Conservation

SOUTHERN BLACK KORHAAN IN TROUBLE

Posted on the 10th August 2010

(Prof Les Underhill reports as follows on the ADU website - Ed.).

PhD student Sally Hofmeyr is attending the annual "Fynbos Forum" meeting, being held this year in Citrusdal from 3–6 August. This year's meeting has, as its theme, "The International Year of Biodiversity". Sally is presenting a talk, based on her PhD research, at the forum on Thursday: The Southern Black Korhaan: a fynbos species in trouble.

ABSTRACT: Southern Black Korhaan Afrotis afra has recently been split from the Northern Black Korhaan A. afraoides. Whereas A. afraoides is widespread and common in several countries, A. afra is endemic to South Africa and largely restricted to karoo and fynbos habitats, and recent anecdotal evidence suggests that the species is in decline. Analysis of data from the Coordinated Avifaunal Roadcounts (CAR) project, a volunteer participation project run by the Animal Demography Unit (ADU) confirms this, revealing a rapid decrease in the population in the Swartland and Overberg.
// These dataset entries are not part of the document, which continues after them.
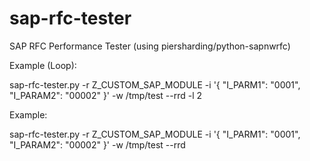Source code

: # sap-rfc-tester
SAP RFC Performance Tester (using piersharding/python-sapnwrfc)

Example (Loop):

sap-rfc-tester.py -r Z_CUSTOM_SAP_MODULE -i '{  "I_PARM1": "0001", "I_PARAM2": "00002" }' -w /tmp/test --rrd -l 2

Example:

sap-rfc-tester.py -r Z_CUSTOM_SAP_MODULE -i '{  "I_PARM1": "0001", "I_PARAM2": "00002" }' -w /tmp/test --rrd

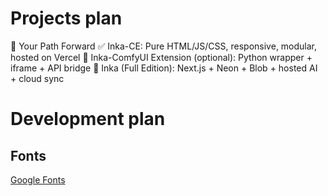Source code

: # Projects plan
🔮 Your Path Forward
    ✅ Inka-CE: Pure HTML/JS/CSS, responsive, modular, hosted on Vercel
    🔄 Inka-ComfyUI Extension (optional): Python wrapper + iframe + API bridge
    🚀 Inka (Full Edition): Next.js + Neon + Blob + hosted AI + cloud sync
# Development plan
## Fonts
[Google Fonts](https://fonts.google.com/icons?icon.size=24&icon.color=%235f6368&icon.query=Loading&icon.set=Material+Icons&icon.style=Filled)
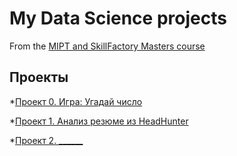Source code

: # My Data Science projects

From the [MIPT and SkillFactory Masters course](https://new.skillfactory.ru/data-science-machine-learning-mipt?ysclid=lnc3fql1ou102509061)

## Проекты 

*[Проект 0. Игра: Угадай число](https://github.com/Alena0896/sf_data_science/tree/main/Project_0)

*[Проект 1. Анализ резюме из HeadHunter](https://github.com/Alena0896/sf_data_science/tree/main/Project_1)

*[Проект 2. ______]()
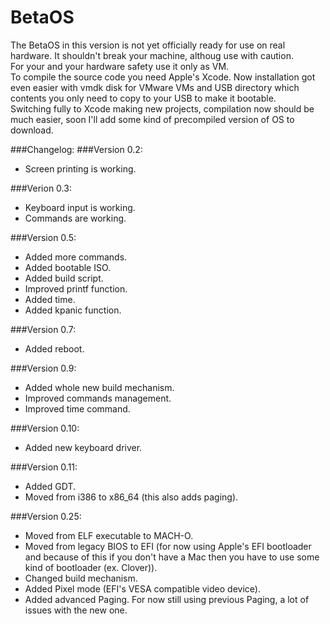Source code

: # BetaOS
The BetaOS in this version is not yet officially ready for use on real hardware. It shouldn't break your machine, althoug use with caution.<br />
For your and your hardware safety use it only as VM.<br />
To compile the source code you need Apple's Xcode.
Now installation got even easier with vmdk disk for VMware VMs and USB directory which contents you only need to copy to your USB to make it bootable.<br />
Switching fully to Xcode making new projects, compilation now should be much easier, soon I'll add some kind of precompiled version of OS to download.

###Changelog:
###Version 0.2:
* Screen printing is working.

###Verion 0.3:
* Keyboard input is working.
* Commands are working.

###Version 0.5:
* Added more commands.
* Added bootable ISO.
* Added build script.
* Improved printf function.
* Added time.
* Added kpanic function.

###Version 0.7:
* Added reboot.

###Version 0.9:
* Added whole new build mechanism.
* Improved commands management.
* Improved time command.

###Version 0.10:
* Added new keyboard driver.

###Version 0.11:
* Added GDT.
* Moved from i386 to x86_64 (this also adds paging).

###Version 0.25:
* Moved from ELF executable to MACH-O.
* Moved from legacy BIOS to EFI (for now using Apple's EFI bootloader and because of this if you don't have a Mac then you have to use some kind of bootloader (ex. Clover)).
* Changed build mechanism.
* Added Pixel mode (EFI's VESA compatible video device).
* Added advanced Paging. For now still using previous Paging, a lot of issues with the new one.
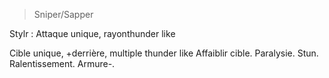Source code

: > Sniper/Sapper

Stylr : Attaque unique, rayonthunder like

Cible unique, +derrière, multiple thunder like
Affaiblir cible. Paralysie. Stun. Ralentissement. Armure-.
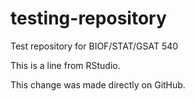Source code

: # testing-repository
Test repository for BIOF/STAT/GSAT 540

This is a line from RStudio.

This change was made directly on GitHub.
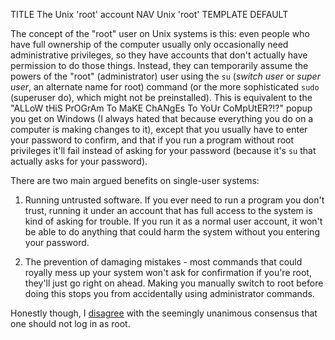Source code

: TITLE The Unix 'root' account
NAV Unix 'root'
TEMPLATE DEFAULT

The concept of the "root" user on Unix systems is this: even people who have full ownership of the computer usually only occasionally need administrative privileges, so they have accounts that don't actually have permission to do those things. Instead, they can temporarily assume the powers of the "root" (administrator) user using the `su` (*switch user* or *super user*, an alternate name for root) command (or the more sophisticated `sudo` (superuser do), which might not be preinstalled). This is equivalent to the "ALLoW tHiS PrOGrAm To MaKE ChANgEs To YoUr CoMpUtER?!?" popup you get on Windows (I always hated that because everything you do on a computer is making changes to it), except that you usually have to enter your password to confirm, and that if you run a program without root privileges it'll fail instead of asking for your password (because it's `su` that actually asks for your password).

There are two main argued benefits on single-user systems:

1. Running untrusted software. If you ever need to run a program you don't trust, running it under an account that has full access to the system is kind of asking for trouble. If you run it as a normal user account, it won't be able to do anything that could harm the system without you entering your password.

2. The prevention of damaging mistakes - most commands that could royally mess up your system won't ask for confirmation if you're root, they'll just go right on ahead. Making you manually switch to root before doing this stops you from accidentally using administrator commands.

Honestly though, I [disagree](why_root) with the seemingly unanimous consensus that one should not log in as root.
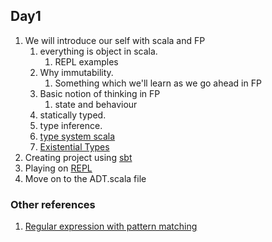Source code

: ## Day1

1. We will introduce our self with scala and FP
    1. everything is object in scala.
        1. REPL examples
    1. Why immutability.
        1. Something which we'll learn as we go ahead in FP
    1. Basic notion of thinking in FP
        1. state and behaviour
    1. statically typed.
    1. type inference.
    1. [type system scala](https://blog.knoldus.com/back2basics-introduction-to-scala-type-system/)
    1. [Existential Types](https://blog.knoldus.com/back2basics-existential-types-in-scala/) 
1. Creating project using [sbt](https://www.scala-sbt.org/)
1. Playing on [REPL](https://docs.scala-lang.org/overviews/repl/overview.html)
1. Move on to the ADT.scala file

### Other references
1. [Regular expression with pattern matching](https://www.scala-lang.org/api/2.12.4/scala/util/matching/Regex.html) 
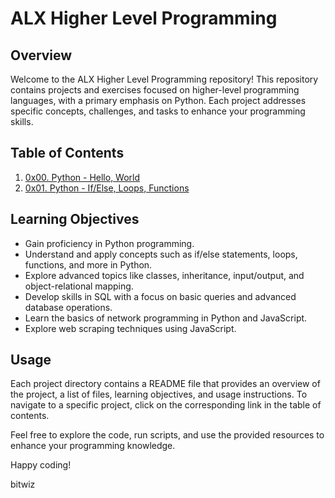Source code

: # ALX Higher Level Programming

## Overview

Welcome to the ALX Higher Level Programming repository! This repository contains projects and exercises focused on higher-level programming languages, with a primary emphasis on Python. Each project addresses specific concepts, challenges, and tasks to enhance your programming skills.

## Table of Contents

1. [0x00. Python - Hello, World](./0x00-python-hello_world/README.md)
2. [0x01. Python - If/Else, Loops, Functions](./0x01-python-if_else_loops_functions/README.md)

## Learning Objectives

- Gain proficiency in Python programming.
- Understand and apply concepts such as if/else statements, loops, functions, and more in Python.
- Explore advanced topics like classes, inheritance, input/output, and object-relational mapping.
- Develop skills in SQL with a focus on basic queries and advanced database operations.
- Learn the basics of network programming in Python and JavaScript.
- Explore web scraping techniques using JavaScript.

## Usage

Each project directory contains a README file that provides an overview of the project, a list of files, learning objectives, and usage instructions. To navigate to a specific project, click on the corresponding link in the table of contents.

Feel free to explore the code, run scripts, and use the provided resources to enhance your programming knowledge.

Happy coding!

bitwiz
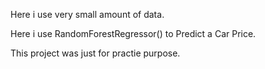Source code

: Here i use very small amount of data.

Here i use RandomForestRegressor() to Predict a Car Price.

This project was just for practie purpose.
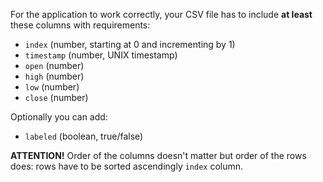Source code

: For the application to work correctly, your CSV file has to include **at least** these columns with requirements:

- `index` (number, starting at 0 and incrementing by 1)
- `timestamp` (number, UNIX timestamp)
- `open` (number)
- `high` (number)
- `low` (number)
- `close` (number)

Optionally you can add:

- `labeled` (boolean, true/false)

**ATTENTION!** Order of the columns doesn't matter but order of the rows does: rows have to be sorted ascendingly `index` column.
Comparison of data from the Southern African Bird Atlas Projects (SABAP1 and SABAP2), using occupancy modelling, adds further weight to this conclusion, and suggests that the decline has been especially severe in the Fynbos and Succulent Karoo biomes. The areas most affected appear to those on the edges of the Fynbos biome, where quarter degree grid cells are between 50 and 75% fynbos. The region occupied by A. afra is predicted to be severely affected by climate change, and possible reasons for the species’ decline to date include climate change, land-use change, and the increase in abundance of some avian predators within A. afra’s range, for example the Pied Crow Corvus albus.